Reproduce nothing but the closing run of lines: the line with "server startup failure" and each line that follows it to the end of the data.

(Records drawn from a dataset)
%%

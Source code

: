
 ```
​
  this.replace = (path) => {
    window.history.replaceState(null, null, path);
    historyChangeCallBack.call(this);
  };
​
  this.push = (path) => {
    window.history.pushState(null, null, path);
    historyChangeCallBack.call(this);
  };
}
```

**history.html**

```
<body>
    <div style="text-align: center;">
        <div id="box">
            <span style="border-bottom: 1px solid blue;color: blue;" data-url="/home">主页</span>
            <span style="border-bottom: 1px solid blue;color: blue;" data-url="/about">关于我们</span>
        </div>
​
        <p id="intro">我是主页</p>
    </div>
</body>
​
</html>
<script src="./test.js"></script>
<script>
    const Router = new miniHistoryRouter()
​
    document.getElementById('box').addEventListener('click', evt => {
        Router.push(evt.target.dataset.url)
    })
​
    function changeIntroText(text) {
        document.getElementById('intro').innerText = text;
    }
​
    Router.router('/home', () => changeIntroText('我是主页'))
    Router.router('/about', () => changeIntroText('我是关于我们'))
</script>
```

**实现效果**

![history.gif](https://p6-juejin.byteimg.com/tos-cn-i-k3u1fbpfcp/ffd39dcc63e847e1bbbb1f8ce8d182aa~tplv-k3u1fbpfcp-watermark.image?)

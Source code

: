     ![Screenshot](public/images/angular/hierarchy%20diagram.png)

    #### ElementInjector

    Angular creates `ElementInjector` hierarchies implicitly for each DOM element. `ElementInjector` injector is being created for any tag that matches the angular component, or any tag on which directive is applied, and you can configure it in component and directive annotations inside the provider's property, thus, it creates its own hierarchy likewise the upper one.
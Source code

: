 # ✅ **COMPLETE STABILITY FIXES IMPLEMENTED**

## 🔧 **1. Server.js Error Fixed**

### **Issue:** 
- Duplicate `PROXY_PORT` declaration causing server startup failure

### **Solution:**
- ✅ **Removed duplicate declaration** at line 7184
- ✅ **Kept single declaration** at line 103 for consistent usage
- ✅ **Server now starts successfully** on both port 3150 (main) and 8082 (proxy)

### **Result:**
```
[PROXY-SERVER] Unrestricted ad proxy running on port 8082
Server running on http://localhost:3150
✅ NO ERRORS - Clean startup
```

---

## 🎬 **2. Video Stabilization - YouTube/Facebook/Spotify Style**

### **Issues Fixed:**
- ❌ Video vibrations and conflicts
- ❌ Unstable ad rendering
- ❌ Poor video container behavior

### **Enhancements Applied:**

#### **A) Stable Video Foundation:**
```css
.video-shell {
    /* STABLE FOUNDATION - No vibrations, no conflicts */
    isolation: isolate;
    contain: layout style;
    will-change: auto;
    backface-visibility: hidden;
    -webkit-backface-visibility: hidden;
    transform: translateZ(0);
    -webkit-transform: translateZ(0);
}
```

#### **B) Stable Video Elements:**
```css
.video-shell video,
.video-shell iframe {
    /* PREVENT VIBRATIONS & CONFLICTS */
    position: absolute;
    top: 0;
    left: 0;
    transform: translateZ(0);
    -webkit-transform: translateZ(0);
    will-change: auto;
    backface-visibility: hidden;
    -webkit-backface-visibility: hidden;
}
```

%%

Answer for this exercise:
- Duplicate `PROXY_PORT` declaration causing server startup failure

### **Solution:**
- ✅ **Removed duplicate declaration** at line 7184
- ✅ **Kept single declaration** at line 103 for consistent usage
- ✅ **Server now starts successfully** on both port 3150 (main) and 8082 (proxy)

### **Result:**
```
[PROXY-SERVER] Unrestricted ad proxy running on port 8082
Server running on http://localhost:3150
✅ NO ERRORS - Clean startup
```

---

## 🎬 **2. Video Stabilization - YouTube/Facebook/Spotify Style**

### **Issues Fixed:**
- ❌ Video vibrations and conflicts
- ❌ Unstable ad rendering
- ❌ Poor video container behavior

### **Enhancements Applied:**

#### **A) Stable Video Foundation:**
```css
.video-shell {
    /* STABLE FOUNDATION - No vibrations, no conflicts */
    isolation: isolate;
    contain: layout style;
    will-change: auto;
    backface-visibility: hidden;
    -webkit-backface-visibility: hidden;
    transform: translateZ(0);
    -webkit-transform: translateZ(0);
}
```

#### **B) Stable Video Elements:**
```css
.video-shell video,
.video-shell iframe {
    /* PREVENT VIBRATIONS & CONFLICTS */
    position: absolute;
    top: 0;
    left: 0;
    transform: translateZ(0);
    -webkit-transform: translateZ(0);
    will-change: auto;
    backface-visibility: hidden;
    -webkit-backface-visibility: hidden;
}
```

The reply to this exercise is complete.